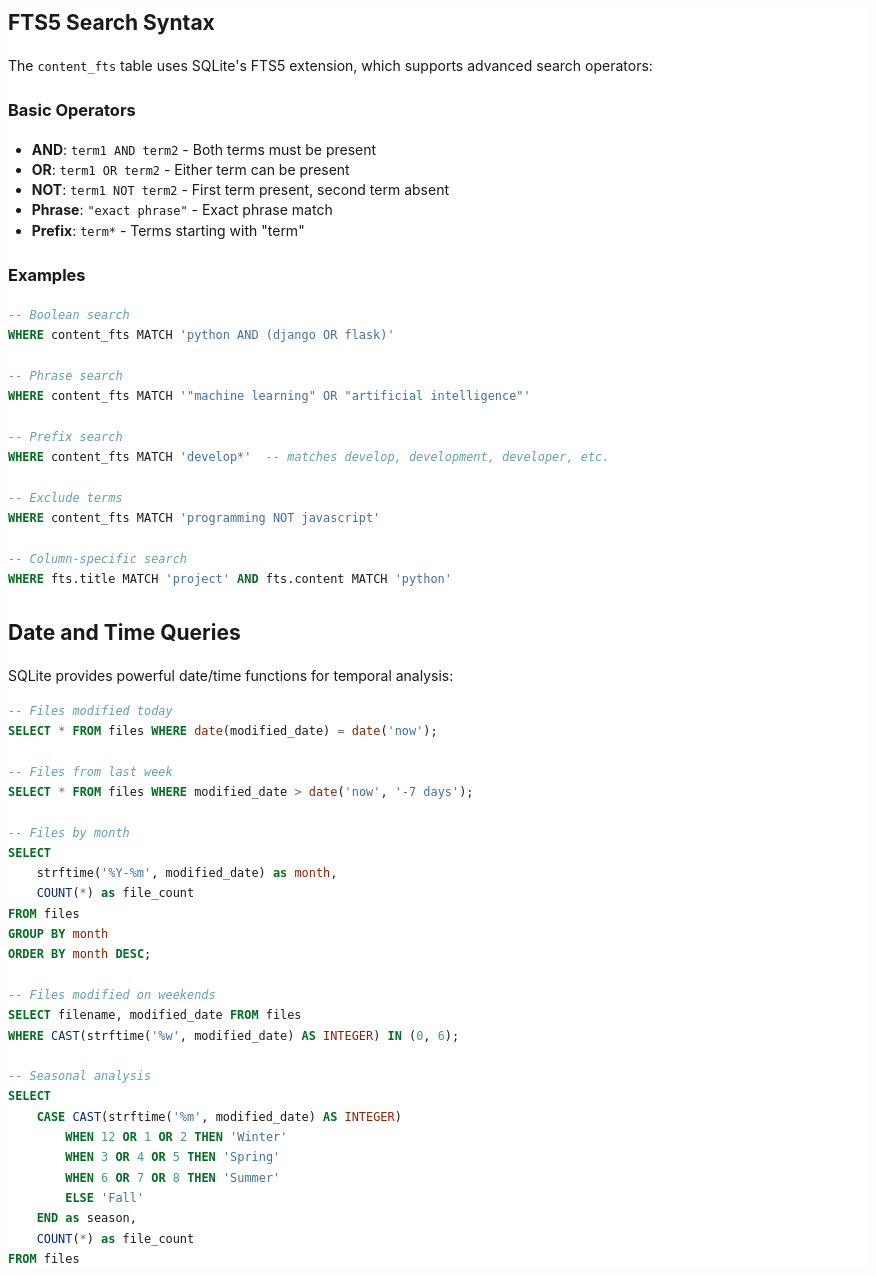## FTS5 Search Syntax

The `content_fts` table uses SQLite's FTS5 extension, which supports advanced search operators:

### Basic Operators

- **AND**: `term1 AND term2` - Both terms must be present
- **OR**: `term1 OR term2` - Either term can be present
- **NOT**: `term1 NOT term2` - First term present, second term absent
- **Phrase**: `"exact phrase"` - Exact phrase match
- **Prefix**: `term*` - Terms starting with "term"

### Examples

```sql
-- Boolean search
WHERE content_fts MATCH 'python AND (django OR flask)'

-- Phrase search
WHERE content_fts MATCH '"machine learning" OR "artificial intelligence"'

-- Prefix search
WHERE content_fts MATCH 'develop*'  -- matches develop, development, developer, etc.

-- Exclude terms
WHERE content_fts MATCH 'programming NOT javascript'

-- Column-specific search
WHERE fts.title MATCH 'project' AND fts.content MATCH 'python'
```

## Date and Time Queries

SQLite provides powerful date/time functions for temporal analysis:

```sql
-- Files modified today
SELECT * FROM files WHERE date(modified_date) = date('now');

-- Files from last week
SELECT * FROM files WHERE modified_date > date('now', '-7 days');

-- Files by month
SELECT
    strftime('%Y-%m', modified_date) as month,
    COUNT(*) as file_count
FROM files
GROUP BY month
ORDER BY month DESC;

-- Files modified on weekends
SELECT filename, modified_date FROM files
WHERE CAST(strftime('%w', modified_date) AS INTEGER) IN (0, 6);

-- Seasonal analysis
SELECT
    CASE CAST(strftime('%m', modified_date) AS INTEGER)
        WHEN 12 OR 1 OR 2 THEN 'Winter'
        WHEN 3 OR 4 OR 5 THEN 'Spring'
        WHEN 6 OR 7 OR 8 THEN 'Summer'
        ELSE 'Fall'
    END as season,
    COUNT(*) as file_count
FROM files
```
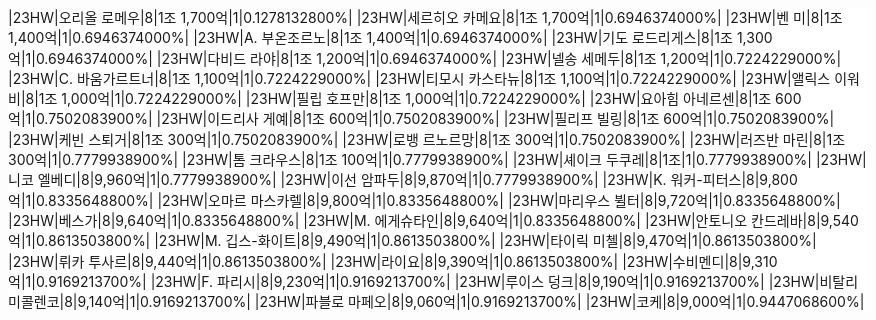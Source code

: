 |23HW|오리올 로메우|8|1조 1,700억|1|0.1278132800%|
|23HW|세르히오 카메요|8|1조 1,700억|1|0.6946374000%|
|23HW|벤 미|8|1조 1,400억|1|0.6946374000%|
|23HW|A. 부온조르노|8|1조 1,400억|1|0.6946374000%|
|23HW|기도 로드리게스|8|1조 1,300억|1|0.6946374000%|
|23HW|다비드 라야|8|1조 1,200억|1|0.6946374000%|
|23HW|넬송 세메두|8|1조 1,200억|1|0.7224229000%|
|23HW|C. 바움가르트너|8|1조 1,100억|1|0.7224229000%|
|23HW|티모시 카스타뉴|8|1조 1,100억|1|0.7224229000%|
|23HW|앨릭스 이워비|8|1조 1,000억|1|0.7224229000%|
|23HW|필립 호프만|8|1조 1,000억|1|0.7224229000%|
|23HW|요아힘 아네르센|8|1조 600억|1|0.7502083900%|
|23HW|이드리사 게예|8|1조 600억|1|0.7502083900%|
|23HW|필리프 빌링|8|1조 600억|1|0.7502083900%|
|23HW|케빈 스퇴거|8|1조 300억|1|0.7502083900%|
|23HW|로뱅 르노르망|8|1조 300억|1|0.7502083900%|
|23HW|러즈반 마린|8|1조 300억|1|0.7779938900%|
|23HW|톰 크라우스|8|1조 100억|1|0.7779938900%|
|23HW|셰이크 두쿠레|8|1조|1|0.7779938900%|
|23HW|니코 엘베디|8|9,960억|1|0.7779938900%|
|23HW|이선 암파두|8|9,870억|1|0.7779938900%|
|23HW|K. 워커-피터스|8|9,800억|1|0.8335648800%|
|23HW|오마르 마스카렐|8|9,800억|1|0.8335648800%|
|23HW|마리우스 뷜터|8|9,720억|1|0.8335648800%|
|23HW|베스가|8|9,640억|1|0.8335648800%|
|23HW|M. 에게슈타인|8|9,640억|1|0.8335648800%|
|23HW|안토니오 칸드레바|8|9,540억|1|0.8613503800%|
|23HW|M. 깁스-화이트|8|9,490억|1|0.8613503800%|
|23HW|타이릭 미첼|8|9,470억|1|0.8613503800%|
|23HW|뤼카 투사르|8|9,440억|1|0.8613503800%|
|23HW|라이요|8|9,390억|1|0.8613503800%|
|23HW|수비멘디|8|9,310억|1|0.9169213700%|
|23HW|F. 파리시|8|9,230억|1|0.9169213700%|
|23HW|루이스 덩크|8|9,190억|1|0.9169213700%|
|23HW|비탈리 미콜렌코|8|9,140억|1|0.9169213700%|
|23HW|파블로 마페오|8|9,060억|1|0.9169213700%|
|23HW|코케|8|9,000억|1|0.9447068600%|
━━━━━━
Your answer must be the records above, word for word, with no pictures.

## Written response
## FTS5 Search Syntax

The `content_fts` table uses SQLite's FTS5 extension, which supports advanced search operators:

### Basic Operators

- **AND**: `term1 AND term2` - Both terms must be present
- **OR**: `term1 OR term2` - Either term can be present
- **NOT**: `term1 NOT term2` - First term present, second term absent
- **Phrase**: `"exact phrase"` - Exact phrase match
- **Prefix**: `term*` - Terms starting with "term"

### Examples

```sql
-- Boolean search
WHERE content_fts MATCH 'python AND (django OR flask)'

-- Phrase search
WHERE content_fts MATCH '"machine learning" OR "artificial intelligence"'

-- Prefix search
WHERE content_fts MATCH 'develop*'  -- matches develop, development, developer, etc.

-- Exclude terms
WHERE content_fts MATCH 'programming NOT javascript'

-- Column-specific search
WHERE fts.title MATCH 'project' AND fts.content MATCH 'python'
```

## Date and Time Queries

SQLite provides powerful date/time functions for temporal analysis:

```sql
-- Files modified today
SELECT * FROM files WHERE date(modified_date) = date('now');

-- Files from last week
SELECT * FROM files WHERE modified_date > date('now', '-7 days');

-- Files by month
SELECT
    strftime('%Y-%m', modified_date) as month,
    COUNT(*) as file_count
FROM files
GROUP BY month
ORDER BY month DESC;

-- Files modified on weekends
SELECT filename, modified_date FROM files
WHERE CAST(strftime('%w', modified_date) AS INTEGER) IN (0, 6);

-- Seasonal analysis
SELECT
    CASE CAST(strftime('%m', modified_date) AS INTEGER)
        WHEN 12 OR 1 OR 2 THEN 'Winter'
        WHEN 3 OR 4 OR 5 THEN 'Spring'
        WHEN 6 OR 7 OR 8 THEN 'Summer'
        ELSE 'Fall'
    END as season,
    COUNT(*) as file_count
FROM files
```
Source code

: |23HW|오리올 로메우|8|1조 1,700억|1|0.1278132800%|
|23HW|세르히오 카메요|8|1조 1,700억|1|0.6946374000%|
|23HW|벤 미|8|1조 1,400억|1|0.6946374000%|
|23HW|A. 부온조르노|8|1조 1,400억|1|0.6946374000%|
|23HW|기도 로드리게스|8|1조 1,300억|1|0.6946374000%|
|23HW|다비드 라야|8|1조 1,200억|1|0.6946374000%|
|23HW|넬송 세메두|8|1조 1,200억|1|0.7224229000%|
|23HW|C. 바움가르트너|8|1조 1,100억|1|0.7224229000%|
|23HW|티모시 카스타뉴|8|1조 1,100억|1|0.7224229000%|
|23HW|앨릭스 이워비|8|1조 1,000억|1|0.7224229000%|
|23HW|필립 호프만|8|1조 1,000억|1|0.7224229000%|
|23HW|요아힘 아네르센|8|1조 600억|1|0.7502083900%|
|23HW|이드리사 게예|8|1조 600억|1|0.7502083900%|
|23HW|필리프 빌링|8|1조 600억|1|0.7502083900%|
|23HW|케빈 스퇴거|8|1조 300억|1|0.7502083900%|
|23HW|로뱅 르노르망|8|1조 300억|1|0.7502083900%|
|23HW|러즈반 마린|8|1조 300억|1|0.7779938900%|
|23HW|톰 크라우스|8|1조 100억|1|0.7779938900%|
|23HW|셰이크 두쿠레|8|1조|1|0.7779938900%|
|23HW|니코 엘베디|8|9,960억|1|0.7779938900%|
|23HW|이선 암파두|8|9,870억|1|0.7779938900%|
|23HW|K. 워커-피터스|8|9,800억|1|0.8335648800%|
|23HW|오마르 마스카렐|8|9,800억|1|0.8335648800%|
|23HW|마리우스 뷜터|8|9,720억|1|0.8335648800%|
|23HW|베스가|8|9,640억|1|0.8335648800%|
|23HW|M. 에게슈타인|8|9,640억|1|0.8335648800%|
|23HW|안토니오 칸드레바|8|9,540억|1|0.8613503800%|
|23HW|M. 깁스-화이트|8|9,490억|1|0.8613503800%|
|23HW|타이릭 미첼|8|9,470억|1|0.8613503800%|
|23HW|뤼카 투사르|8|9,440억|1|0.8613503800%|
|23HW|라이요|8|9,390억|1|0.8613503800%|
|23HW|수비멘디|8|9,310억|1|0.9169213700%|
|23HW|F. 파리시|8|9,230억|1|0.9169213700%|
|23HW|루이스 덩크|8|9,190억|1|0.9169213700%|
|23HW|비탈리 미콜렌코|8|9,140억|1|0.9169213700%|
|23HW|파블로 마페오|8|9,060억|1|0.9169213700%|
|23HW|코케|8|9,000억|1|0.9447068600%|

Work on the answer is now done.